Instructions for the task
All of the entries below must be copied out exactly.

Stored data entries:
□ □ □ □
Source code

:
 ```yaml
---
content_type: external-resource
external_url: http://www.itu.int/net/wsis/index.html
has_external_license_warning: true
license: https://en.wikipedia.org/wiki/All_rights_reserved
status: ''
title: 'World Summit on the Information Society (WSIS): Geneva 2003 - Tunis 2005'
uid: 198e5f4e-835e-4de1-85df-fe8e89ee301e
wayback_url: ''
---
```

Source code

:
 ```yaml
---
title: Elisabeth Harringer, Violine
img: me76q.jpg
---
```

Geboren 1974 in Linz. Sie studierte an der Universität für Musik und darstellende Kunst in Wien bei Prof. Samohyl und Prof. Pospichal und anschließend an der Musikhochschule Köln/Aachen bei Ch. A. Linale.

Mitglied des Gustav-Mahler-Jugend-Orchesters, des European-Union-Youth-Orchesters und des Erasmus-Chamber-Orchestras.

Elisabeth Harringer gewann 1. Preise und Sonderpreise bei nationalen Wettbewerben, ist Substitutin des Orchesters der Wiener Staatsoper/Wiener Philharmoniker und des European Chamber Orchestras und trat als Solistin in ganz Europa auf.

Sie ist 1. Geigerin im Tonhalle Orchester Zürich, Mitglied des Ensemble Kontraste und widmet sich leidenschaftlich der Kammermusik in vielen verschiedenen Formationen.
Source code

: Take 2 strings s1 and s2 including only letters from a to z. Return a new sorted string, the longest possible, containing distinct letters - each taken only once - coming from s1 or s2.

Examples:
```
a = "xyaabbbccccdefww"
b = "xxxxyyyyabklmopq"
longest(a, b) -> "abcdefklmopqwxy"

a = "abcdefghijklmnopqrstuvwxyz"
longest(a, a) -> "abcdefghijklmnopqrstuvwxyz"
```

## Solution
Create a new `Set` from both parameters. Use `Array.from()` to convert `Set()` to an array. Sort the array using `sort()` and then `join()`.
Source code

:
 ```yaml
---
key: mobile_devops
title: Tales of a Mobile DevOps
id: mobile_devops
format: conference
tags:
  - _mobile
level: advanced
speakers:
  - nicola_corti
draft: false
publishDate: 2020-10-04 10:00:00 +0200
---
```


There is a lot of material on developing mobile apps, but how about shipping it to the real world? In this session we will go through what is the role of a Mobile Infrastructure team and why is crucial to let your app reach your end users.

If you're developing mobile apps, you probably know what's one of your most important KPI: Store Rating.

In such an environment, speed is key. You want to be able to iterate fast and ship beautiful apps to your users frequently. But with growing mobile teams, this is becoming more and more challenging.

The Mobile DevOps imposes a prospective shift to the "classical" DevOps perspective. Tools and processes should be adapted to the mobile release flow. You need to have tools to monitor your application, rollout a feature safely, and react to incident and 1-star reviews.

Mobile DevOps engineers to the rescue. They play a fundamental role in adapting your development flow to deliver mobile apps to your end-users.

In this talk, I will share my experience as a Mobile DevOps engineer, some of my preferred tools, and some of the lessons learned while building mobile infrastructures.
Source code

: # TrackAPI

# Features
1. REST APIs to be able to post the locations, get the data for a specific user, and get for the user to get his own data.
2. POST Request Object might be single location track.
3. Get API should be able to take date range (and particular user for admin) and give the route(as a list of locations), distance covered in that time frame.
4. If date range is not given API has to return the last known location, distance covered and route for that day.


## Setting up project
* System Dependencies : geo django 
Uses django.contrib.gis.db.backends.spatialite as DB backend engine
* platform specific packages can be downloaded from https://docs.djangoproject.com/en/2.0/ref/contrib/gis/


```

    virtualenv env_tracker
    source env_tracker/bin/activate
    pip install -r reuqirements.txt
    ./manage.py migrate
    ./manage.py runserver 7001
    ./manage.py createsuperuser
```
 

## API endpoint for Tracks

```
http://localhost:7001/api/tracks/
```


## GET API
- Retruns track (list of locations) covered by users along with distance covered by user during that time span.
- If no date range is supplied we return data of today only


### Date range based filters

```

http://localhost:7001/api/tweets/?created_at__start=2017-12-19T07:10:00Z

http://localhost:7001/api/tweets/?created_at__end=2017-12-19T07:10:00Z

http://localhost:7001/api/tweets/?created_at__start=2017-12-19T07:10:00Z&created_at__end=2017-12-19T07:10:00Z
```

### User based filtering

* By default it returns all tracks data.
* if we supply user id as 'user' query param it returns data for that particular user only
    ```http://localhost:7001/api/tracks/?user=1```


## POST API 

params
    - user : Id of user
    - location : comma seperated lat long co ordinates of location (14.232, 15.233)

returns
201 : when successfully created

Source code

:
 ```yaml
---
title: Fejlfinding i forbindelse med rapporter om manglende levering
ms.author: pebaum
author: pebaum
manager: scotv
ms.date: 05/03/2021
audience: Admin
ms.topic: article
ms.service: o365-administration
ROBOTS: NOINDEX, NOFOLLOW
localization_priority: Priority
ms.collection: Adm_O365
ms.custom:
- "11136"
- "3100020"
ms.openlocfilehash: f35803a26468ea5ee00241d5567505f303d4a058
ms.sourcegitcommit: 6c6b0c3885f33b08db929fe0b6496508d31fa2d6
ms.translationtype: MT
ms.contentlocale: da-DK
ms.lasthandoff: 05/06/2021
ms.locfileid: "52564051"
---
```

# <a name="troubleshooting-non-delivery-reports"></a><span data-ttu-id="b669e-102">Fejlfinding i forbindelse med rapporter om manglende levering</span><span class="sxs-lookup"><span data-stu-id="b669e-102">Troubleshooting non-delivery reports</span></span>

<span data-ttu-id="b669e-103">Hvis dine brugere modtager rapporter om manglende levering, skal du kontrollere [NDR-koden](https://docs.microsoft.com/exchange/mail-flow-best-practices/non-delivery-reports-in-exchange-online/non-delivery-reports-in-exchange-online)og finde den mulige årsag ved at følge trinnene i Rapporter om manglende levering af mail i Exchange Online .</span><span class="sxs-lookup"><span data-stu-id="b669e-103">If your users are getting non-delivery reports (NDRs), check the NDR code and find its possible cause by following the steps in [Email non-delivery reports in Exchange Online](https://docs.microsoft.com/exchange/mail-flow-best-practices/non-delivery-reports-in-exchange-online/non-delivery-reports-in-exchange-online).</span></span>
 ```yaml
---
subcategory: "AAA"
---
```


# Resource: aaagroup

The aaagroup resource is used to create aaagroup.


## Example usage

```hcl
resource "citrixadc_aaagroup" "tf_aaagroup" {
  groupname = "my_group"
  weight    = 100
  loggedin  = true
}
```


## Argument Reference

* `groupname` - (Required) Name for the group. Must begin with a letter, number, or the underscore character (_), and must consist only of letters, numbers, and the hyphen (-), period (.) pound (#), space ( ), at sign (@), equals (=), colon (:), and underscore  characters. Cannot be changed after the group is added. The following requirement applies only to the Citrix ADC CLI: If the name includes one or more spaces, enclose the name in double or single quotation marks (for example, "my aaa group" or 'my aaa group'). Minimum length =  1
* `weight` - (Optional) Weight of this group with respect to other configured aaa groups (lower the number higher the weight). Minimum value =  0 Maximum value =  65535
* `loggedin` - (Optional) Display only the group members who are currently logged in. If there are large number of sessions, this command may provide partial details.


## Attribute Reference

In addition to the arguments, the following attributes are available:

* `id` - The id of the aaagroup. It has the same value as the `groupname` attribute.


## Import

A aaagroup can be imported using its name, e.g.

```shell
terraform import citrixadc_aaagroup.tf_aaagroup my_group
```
□ □ □ □
Exercise result
Source code

:
 ```yaml
---
content_type: external-resource
external_url: http://www.itu.int/net/wsis/index.html
has_external_license_warning: true
license: https://en.wikipedia.org/wiki/All_rights_reserved
status: ''
title: 'World Summit on the Information Society (WSIS): Geneva 2003 - Tunis 2005'
uid: 198e5f4e-835e-4de1-85df-fe8e89ee301e
wayback_url: ''
---
```

Source code

:
 ```yaml
---
title: Elisabeth Harringer, Violine
img: me76q.jpg
---
```

Geboren 1974 in Linz. Sie studierte an der Universität für Musik und darstellende Kunst in Wien bei Prof. Samohyl und Prof. Pospichal und anschließend an der Musikhochschule Köln/Aachen bei Ch. A. Linale.

Mitglied des Gustav-Mahler-Jugend-Orchesters, des European-Union-Youth-Orchesters und des Erasmus-Chamber-Orchestras.

Elisabeth Harringer gewann 1. Preise und Sonderpreise bei nationalen Wettbewerben, ist Substitutin des Orchesters der Wiener Staatsoper/Wiener Philharmoniker und des European Chamber Orchestras und trat als Solistin in ganz Europa auf.

Sie ist 1. Geigerin im Tonhalle Orchester Zürich, Mitglied des Ensemble Kontraste und widmet sich leidenschaftlich der Kammermusik in vielen verschiedenen Formationen.
Source code

: Take 2 strings s1 and s2 including only letters from a to z. Return a new sorted string, the longest possible, containing distinct letters - each taken only once - coming from s1 or s2.

Examples:
```
a = "xyaabbbccccdefww"
b = "xxxxyyyyabklmopq"
longest(a, b) -> "abcdefklmopqwxy"

a = "abcdefghijklmnopqrstuvwxyz"
longest(a, a) -> "abcdefghijklmnopqrstuvwxyz"
```

## Solution
Create a new `Set` from both parameters. Use `Array.from()` to convert `Set()` to an array. Sort the array using `sort()` and then `join()`.
Source code

:
 ```yaml
---
key: mobile_devops
title: Tales of a Mobile DevOps
id: mobile_devops
format: conference
tags:
  - _mobile
level: advanced
speakers:
  - nicola_corti
draft: false
publishDate: 2020-10-04 10:00:00 +0200
---
```


There is a lot of material on developing mobile apps, but how about shipping it to the real world? In this session we will go through what is the role of a Mobile Infrastructure team and why is crucial to let your app reach your end users.

If you're developing mobile apps, you probably know what's one of your most important KPI: Store Rating.

In such an environment, speed is key. You want to be able to iterate fast and ship beautiful apps to your users frequently. But with growing mobile teams, this is becoming more and more challenging.

The Mobile DevOps imposes a prospective shift to the "classical" DevOps perspective. Tools and processes should be adapted to the mobile release flow. You need to have tools to monitor your application, rollout a feature safely, and react to incident and 1-star reviews.

Mobile DevOps engineers to the rescue. They play a fundamental role in adapting your development flow to deliver mobile apps to your end-users.

In this talk, I will share my experience as a Mobile DevOps engineer, some of my preferred tools, and some of the lessons learned while building mobile infrastructures.
Source code

: # TrackAPI

# Features
1. REST APIs to be able to post the locations, get the data for a specific user, and get for the user to get his own data.
2. POST Request Object might be single location track.
3. Get API should be able to take date range (and particular user for admin) and give the route(as a list of locations), distance covered in that time frame.
4. If date range is not given API has to return the last known location, distance covered and route for that day.


## Setting up project
* System Dependencies : geo django 
Uses django.contrib.gis.db.backends.spatialite as DB backend engine
* platform specific packages can be downloaded from https://docs.djangoproject.com/en/2.0/ref/contrib/gis/


```

    virtualenv env_tracker
    source env_tracker/bin/activate
    pip install -r reuqirements.txt
    ./manage.py migrate
    ./manage.py runserver 7001
    ./manage.py createsuperuser
```
 

## API endpoint for Tracks

```
http://localhost:7001/api/tracks/
```


## GET API
- Retruns track (list of locations) covered by users along with distance covered by user during that time span.
- If no date range is supplied we return data of today only


### Date range based filters

```

http://localhost:7001/api/tweets/?created_at__start=2017-12-19T07:10:00Z

http://localhost:7001/api/tweets/?created_at__end=2017-12-19T07:10:00Z

http://localhost:7001/api/tweets/?created_at__start=2017-12-19T07:10:00Z&created_at__end=2017-12-19T07:10:00Z
```

### User based filtering

* By default it returns all tracks data.
* if we supply user id as 'user' query param it returns data for that particular user only
    ```http://localhost:7001/api/tracks/?user=1```


## POST API 

params
    - user : Id of user
    - location : comma seperated lat long co ordinates of location (14.232, 15.233)

returns
201 : when successfully created

Source code

:
 ```yaml
---
title: Fejlfinding i forbindelse med rapporter om manglende levering
ms.author: pebaum
author: pebaum
manager: scotv
ms.date: 05/03/2021
audience: Admin
ms.topic: article
ms.service: o365-administration
ROBOTS: NOINDEX, NOFOLLOW
localization_priority: Priority
ms.collection: Adm_O365
ms.custom:
- "11136"
- "3100020"
ms.openlocfilehash: f35803a26468ea5ee00241d5567505f303d4a058
ms.sourcegitcommit: 6c6b0c3885f33b08db929fe0b6496508d31fa2d6
ms.translationtype: MT
ms.contentlocale: da-DK
ms.lasthandoff: 05/06/2021
ms.locfileid: "52564051"
---
```

# <a name="troubleshooting-non-delivery-reports"></a><span data-ttu-id="b669e-102">Fejlfinding i forbindelse med rapporter om manglende levering</span><span class="sxs-lookup"><span data-stu-id="b669e-102">Troubleshooting non-delivery reports</span></span>

<span data-ttu-id="b669e-103">Hvis dine brugere modtager rapporter om manglende levering, skal du kontrollere [NDR-koden](https://docs.microsoft.com/exchange/mail-flow-best-practices/non-delivery-reports-in-exchange-online/non-delivery-reports-in-exchange-online)og finde den mulige årsag ved at følge trinnene i Rapporter om manglende levering af mail i Exchange Online .</span><span class="sxs-lookup"><span data-stu-id="b669e-103">If your users are getting non-delivery reports (NDRs), check the NDR code and find its possible cause by following the steps in [Email non-delivery reports in Exchange Online](https://docs.microsoft.com/exchange/mail-flow-best-practices/non-delivery-reports-in-exchange-online/non-delivery-reports-in-exchange-online).</span></span>
 ```yaml
---
subcategory: "AAA"
---
```


# Resource: aaagroup

The aaagroup resource is used to create aaagroup.


## Example usage

```hcl
resource "citrixadc_aaagroup" "tf_aaagroup" {
  groupname = "my_group"
  weight    = 100
  loggedin  = true
}
```


## Argument Reference

* `groupname` - (Required) Name for the group. Must begin with a letter, number, or the underscore character (_), and must consist only of letters, numbers, and the hyphen (-), period (.) pound (#), space ( ), at sign (@), equals (=), colon (:), and underscore  characters. Cannot be changed after the group is added. The following requirement applies only to the Citrix ADC CLI: If the name includes one or more spaces, enclose the name in double or single quotation marks (for example, "my aaa group" or 'my aaa group'). Minimum length =  1
* `weight` - (Optional) Weight of this group with respect to other configured aaa groups (lower the number higher the weight). Minimum value =  0 Maximum value =  65535
* `loggedin` - (Optional) Display only the group members who are currently logged in. If there are large number of sessions, this command may provide partial details.


## Attribute Reference

In addition to the arguments, the following attributes are available:

* `id` - The id of the aaagroup. It has the same value as the `groupname` attribute.


## Import

A aaagroup can be imported using its name, e.g.

```shell
terraform import citrixadc_aaagroup.tf_aaagroup my_group
```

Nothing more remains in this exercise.